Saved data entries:
-*-
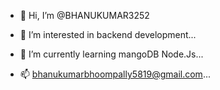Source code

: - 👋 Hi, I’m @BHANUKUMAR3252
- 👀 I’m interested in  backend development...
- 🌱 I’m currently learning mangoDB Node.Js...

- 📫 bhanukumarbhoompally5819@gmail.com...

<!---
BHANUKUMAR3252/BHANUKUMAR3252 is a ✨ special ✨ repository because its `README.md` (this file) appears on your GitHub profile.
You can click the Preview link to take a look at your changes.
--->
-*-
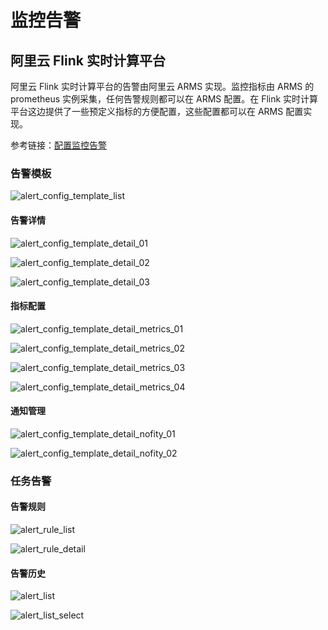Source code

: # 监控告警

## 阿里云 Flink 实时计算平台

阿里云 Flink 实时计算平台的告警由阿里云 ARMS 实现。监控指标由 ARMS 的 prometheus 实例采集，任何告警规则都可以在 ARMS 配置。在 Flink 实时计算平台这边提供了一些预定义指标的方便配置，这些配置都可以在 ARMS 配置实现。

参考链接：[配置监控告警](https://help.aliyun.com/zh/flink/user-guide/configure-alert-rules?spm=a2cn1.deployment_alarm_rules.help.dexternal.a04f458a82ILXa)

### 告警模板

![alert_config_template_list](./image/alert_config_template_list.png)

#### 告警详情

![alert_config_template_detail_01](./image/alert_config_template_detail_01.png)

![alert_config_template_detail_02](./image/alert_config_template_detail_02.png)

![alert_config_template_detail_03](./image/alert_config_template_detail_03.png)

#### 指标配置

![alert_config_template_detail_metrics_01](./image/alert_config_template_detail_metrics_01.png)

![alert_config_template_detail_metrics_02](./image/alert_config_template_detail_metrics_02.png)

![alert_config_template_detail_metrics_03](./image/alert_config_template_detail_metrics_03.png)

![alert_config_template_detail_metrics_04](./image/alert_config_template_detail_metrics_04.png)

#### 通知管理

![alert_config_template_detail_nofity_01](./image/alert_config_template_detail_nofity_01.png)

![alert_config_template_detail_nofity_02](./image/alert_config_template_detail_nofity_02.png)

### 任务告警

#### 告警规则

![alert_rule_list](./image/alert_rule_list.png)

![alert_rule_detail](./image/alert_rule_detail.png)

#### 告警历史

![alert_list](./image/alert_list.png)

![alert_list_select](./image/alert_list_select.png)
-*-
**What you have to do**
In the entries above, find each line with "your" and copy it.

**Finished task**
BHANUKUMAR3252/BHANUKUMAR3252 is a ✨ special ✨ repository because its `README.md` (this file) appears on your GitHub profile.
You can click the Preview link to take a look at your changes.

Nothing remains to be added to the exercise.